Stored data
○ ○ ○ ○ ○ ○ ○
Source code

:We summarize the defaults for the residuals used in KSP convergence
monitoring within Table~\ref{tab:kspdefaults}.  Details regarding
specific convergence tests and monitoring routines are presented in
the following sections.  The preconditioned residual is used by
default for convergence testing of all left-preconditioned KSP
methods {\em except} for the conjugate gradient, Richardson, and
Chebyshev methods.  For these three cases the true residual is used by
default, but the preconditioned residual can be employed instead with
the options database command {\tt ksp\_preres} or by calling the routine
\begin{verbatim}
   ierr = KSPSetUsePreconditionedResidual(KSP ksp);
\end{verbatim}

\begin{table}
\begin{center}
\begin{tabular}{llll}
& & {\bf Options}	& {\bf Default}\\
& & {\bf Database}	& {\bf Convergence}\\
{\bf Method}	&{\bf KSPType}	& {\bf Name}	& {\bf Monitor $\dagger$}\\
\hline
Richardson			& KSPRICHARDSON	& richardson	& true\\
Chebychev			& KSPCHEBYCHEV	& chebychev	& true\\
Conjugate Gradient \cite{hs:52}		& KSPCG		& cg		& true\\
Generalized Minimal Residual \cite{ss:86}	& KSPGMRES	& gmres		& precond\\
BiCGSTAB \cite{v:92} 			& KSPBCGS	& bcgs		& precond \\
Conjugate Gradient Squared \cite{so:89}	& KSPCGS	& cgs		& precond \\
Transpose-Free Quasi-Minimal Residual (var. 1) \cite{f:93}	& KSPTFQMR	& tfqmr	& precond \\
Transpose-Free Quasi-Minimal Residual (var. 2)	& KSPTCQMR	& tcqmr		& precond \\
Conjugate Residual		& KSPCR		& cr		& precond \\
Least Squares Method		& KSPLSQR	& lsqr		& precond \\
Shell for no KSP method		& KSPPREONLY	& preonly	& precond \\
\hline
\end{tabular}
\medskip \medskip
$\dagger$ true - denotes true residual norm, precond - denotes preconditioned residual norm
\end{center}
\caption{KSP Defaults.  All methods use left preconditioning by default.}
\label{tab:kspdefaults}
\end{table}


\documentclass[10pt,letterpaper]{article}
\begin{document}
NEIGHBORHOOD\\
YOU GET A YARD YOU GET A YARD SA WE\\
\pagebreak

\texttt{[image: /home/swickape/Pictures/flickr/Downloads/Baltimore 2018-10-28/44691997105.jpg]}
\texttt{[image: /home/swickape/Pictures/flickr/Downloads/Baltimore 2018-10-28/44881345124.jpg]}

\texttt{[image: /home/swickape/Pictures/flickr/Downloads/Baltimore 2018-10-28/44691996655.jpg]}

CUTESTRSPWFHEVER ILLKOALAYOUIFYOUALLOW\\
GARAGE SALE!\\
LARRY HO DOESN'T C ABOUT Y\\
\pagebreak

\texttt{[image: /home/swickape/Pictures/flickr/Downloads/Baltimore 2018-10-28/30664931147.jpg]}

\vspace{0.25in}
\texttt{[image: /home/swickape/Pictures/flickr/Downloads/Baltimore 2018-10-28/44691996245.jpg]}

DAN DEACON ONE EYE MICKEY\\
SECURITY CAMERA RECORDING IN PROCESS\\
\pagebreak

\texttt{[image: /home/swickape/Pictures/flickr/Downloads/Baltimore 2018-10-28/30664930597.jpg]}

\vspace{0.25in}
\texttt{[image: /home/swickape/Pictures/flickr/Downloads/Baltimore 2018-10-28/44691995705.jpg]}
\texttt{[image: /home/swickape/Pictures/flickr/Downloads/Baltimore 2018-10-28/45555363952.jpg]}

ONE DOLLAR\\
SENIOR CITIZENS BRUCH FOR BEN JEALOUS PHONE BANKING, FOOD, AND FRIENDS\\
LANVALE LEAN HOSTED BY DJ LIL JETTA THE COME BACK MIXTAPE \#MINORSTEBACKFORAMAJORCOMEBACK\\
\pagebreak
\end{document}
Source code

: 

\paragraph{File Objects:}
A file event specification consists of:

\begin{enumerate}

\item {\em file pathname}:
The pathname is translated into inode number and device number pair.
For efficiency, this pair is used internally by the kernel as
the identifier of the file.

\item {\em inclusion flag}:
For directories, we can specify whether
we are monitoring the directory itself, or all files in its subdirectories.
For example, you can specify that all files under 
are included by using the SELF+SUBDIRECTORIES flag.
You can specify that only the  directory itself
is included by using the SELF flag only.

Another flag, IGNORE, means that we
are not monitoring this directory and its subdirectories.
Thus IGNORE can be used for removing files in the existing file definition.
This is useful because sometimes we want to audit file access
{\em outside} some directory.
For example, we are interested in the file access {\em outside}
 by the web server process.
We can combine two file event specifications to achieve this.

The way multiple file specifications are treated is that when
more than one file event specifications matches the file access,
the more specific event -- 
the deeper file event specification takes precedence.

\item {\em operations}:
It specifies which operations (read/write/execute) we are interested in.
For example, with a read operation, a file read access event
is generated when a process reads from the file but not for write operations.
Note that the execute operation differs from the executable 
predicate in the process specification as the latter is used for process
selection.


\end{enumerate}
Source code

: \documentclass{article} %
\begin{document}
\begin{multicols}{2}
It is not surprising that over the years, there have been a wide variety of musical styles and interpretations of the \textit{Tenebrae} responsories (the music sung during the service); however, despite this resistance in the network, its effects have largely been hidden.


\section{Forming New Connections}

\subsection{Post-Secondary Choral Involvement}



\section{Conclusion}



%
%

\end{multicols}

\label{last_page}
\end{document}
○ ○ ○ ○ ○ ○ ○
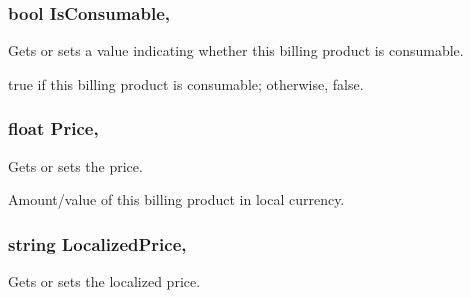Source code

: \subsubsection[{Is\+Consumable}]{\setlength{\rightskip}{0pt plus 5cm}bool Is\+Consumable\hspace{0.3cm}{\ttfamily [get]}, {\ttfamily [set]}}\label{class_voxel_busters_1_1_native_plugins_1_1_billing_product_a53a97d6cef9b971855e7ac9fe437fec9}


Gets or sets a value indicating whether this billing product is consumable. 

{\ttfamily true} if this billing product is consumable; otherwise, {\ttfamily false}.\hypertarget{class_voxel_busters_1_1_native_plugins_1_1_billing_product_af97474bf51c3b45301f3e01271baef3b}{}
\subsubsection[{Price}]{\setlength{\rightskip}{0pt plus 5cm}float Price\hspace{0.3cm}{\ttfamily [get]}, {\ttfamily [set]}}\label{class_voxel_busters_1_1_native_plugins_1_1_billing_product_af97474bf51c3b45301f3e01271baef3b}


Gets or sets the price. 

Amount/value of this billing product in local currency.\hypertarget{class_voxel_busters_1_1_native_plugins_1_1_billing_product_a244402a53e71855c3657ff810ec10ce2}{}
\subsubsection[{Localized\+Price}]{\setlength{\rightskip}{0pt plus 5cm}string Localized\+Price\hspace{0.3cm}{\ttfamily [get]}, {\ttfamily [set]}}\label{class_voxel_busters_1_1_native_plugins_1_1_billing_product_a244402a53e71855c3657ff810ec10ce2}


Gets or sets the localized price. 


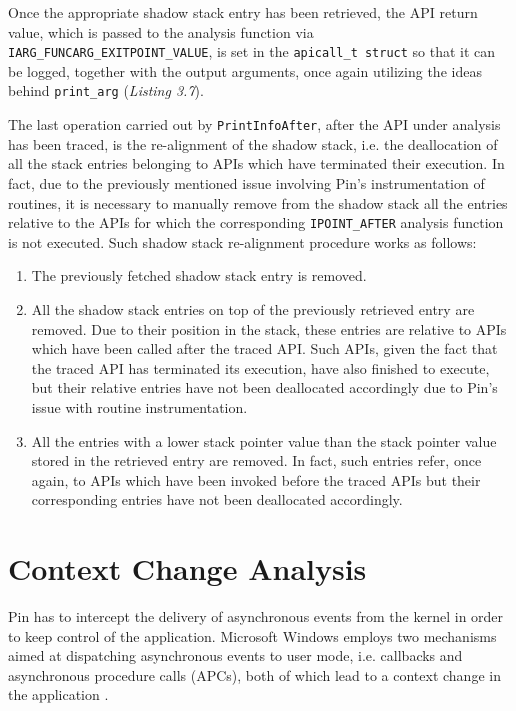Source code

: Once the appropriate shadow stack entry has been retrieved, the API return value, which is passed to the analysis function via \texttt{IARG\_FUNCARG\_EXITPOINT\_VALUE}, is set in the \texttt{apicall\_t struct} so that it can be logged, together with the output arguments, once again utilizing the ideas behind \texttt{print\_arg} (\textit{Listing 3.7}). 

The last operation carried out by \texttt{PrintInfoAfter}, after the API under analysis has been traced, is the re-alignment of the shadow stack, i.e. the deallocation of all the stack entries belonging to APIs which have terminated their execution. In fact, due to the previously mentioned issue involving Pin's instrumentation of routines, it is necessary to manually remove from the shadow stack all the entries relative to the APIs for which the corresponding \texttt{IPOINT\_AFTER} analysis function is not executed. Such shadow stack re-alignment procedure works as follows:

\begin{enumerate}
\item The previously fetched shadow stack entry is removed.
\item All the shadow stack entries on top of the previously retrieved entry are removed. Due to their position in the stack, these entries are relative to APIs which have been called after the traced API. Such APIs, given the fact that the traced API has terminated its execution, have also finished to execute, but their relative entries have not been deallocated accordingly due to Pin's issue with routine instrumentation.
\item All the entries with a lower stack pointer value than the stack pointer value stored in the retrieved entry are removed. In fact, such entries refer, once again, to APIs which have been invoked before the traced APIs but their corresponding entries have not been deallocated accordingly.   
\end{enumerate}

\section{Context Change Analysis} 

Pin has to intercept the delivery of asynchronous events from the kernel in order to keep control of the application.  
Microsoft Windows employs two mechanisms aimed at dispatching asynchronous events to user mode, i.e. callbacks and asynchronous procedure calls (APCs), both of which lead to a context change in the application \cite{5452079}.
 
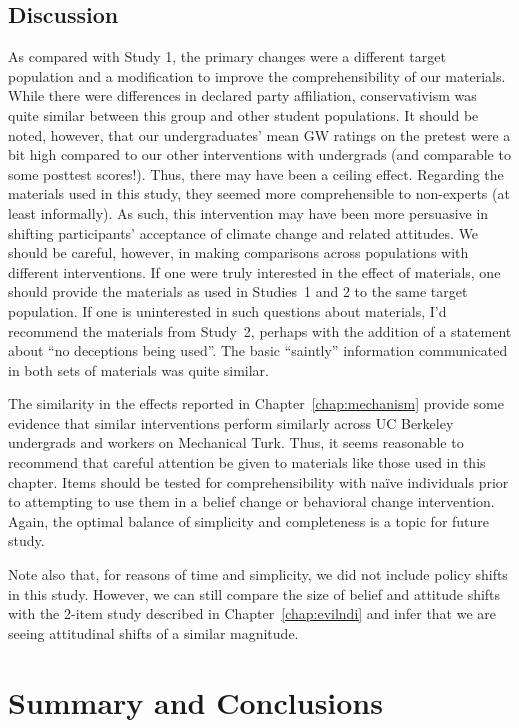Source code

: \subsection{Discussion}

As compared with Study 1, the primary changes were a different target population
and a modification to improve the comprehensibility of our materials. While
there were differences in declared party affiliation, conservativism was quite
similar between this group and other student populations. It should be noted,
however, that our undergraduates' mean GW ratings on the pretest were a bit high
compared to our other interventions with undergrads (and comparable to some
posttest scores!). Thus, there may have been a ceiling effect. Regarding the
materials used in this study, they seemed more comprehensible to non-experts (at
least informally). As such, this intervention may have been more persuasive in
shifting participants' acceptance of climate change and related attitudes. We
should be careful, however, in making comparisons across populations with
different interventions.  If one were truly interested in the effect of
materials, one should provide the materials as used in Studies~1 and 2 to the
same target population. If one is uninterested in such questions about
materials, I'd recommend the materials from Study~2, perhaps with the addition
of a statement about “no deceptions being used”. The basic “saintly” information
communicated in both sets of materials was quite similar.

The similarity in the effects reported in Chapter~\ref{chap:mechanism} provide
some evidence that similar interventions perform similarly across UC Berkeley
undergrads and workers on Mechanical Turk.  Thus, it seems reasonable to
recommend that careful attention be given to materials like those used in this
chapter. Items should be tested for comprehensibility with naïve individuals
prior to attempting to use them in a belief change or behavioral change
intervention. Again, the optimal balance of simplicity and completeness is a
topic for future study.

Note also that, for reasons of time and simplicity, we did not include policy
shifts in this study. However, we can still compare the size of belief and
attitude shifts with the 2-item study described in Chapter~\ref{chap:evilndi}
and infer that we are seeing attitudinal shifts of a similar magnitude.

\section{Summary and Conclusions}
○ ○ ○ ○ ○ ○ ○
Using the data above, print only the lines starting at the one with "Gets or sets the price." and ending at the one with "with routine instrumentation.", exactly as they stand, minus the pictures.

Gets or sets the price. 

Amount/value of this billing product in local currency.\hypertarget{class_voxel_busters_1_1_native_plugins_1_1_billing_product_a244402a53e71855c3657ff810ec10ce2}{}
\subsubsection[{Localized\+Price}]{\setlength{\rightskip}{0pt plus 5cm}string Localized\+Price\hspace{0.3cm}{\ttfamily [get]}, {\ttfamily [set]}}\label{class_voxel_busters_1_1_native_plugins_1_1_billing_product_a244402a53e71855c3657ff810ec10ce2}


Gets or sets the localized price. 


Source code

: Once the appropriate shadow stack entry has been retrieved, the API return value, which is passed to the analysis function via \texttt{IARG\_FUNCARG\_EXITPOINT\_VALUE}, is set in the \texttt{apicall\_t struct} so that it can be logged, together with the output arguments, once again utilizing the ideas behind \texttt{print\_arg} (\textit{Listing 3.7}). 

The last operation carried out by \texttt{PrintInfoAfter}, after the API under analysis has been traced, is the re-alignment of the shadow stack, i.e. the deallocation of all the stack entries belonging to APIs which have terminated their execution. In fact, due to the previously mentioned issue involving Pin's instrumentation of routines, it is necessary to manually remove from the shadow stack all the entries relative to the APIs for which the corresponding \texttt{IPOINT\_AFTER} analysis function is not executed. Such shadow stack re-alignment procedure works as follows:

\begin{enumerate}
\item The previously fetched shadow stack entry is removed.
\item All the shadow stack entries on top of the previously retrieved entry are removed. Due to their position in the stack, these entries are relative to APIs which have been called after the traced API. Such APIs, given the fact that the traced API has terminated its execution, have also finished to execute, but their relative entries have not been deallocated accordingly due to Pin's issue with routine instrumentation.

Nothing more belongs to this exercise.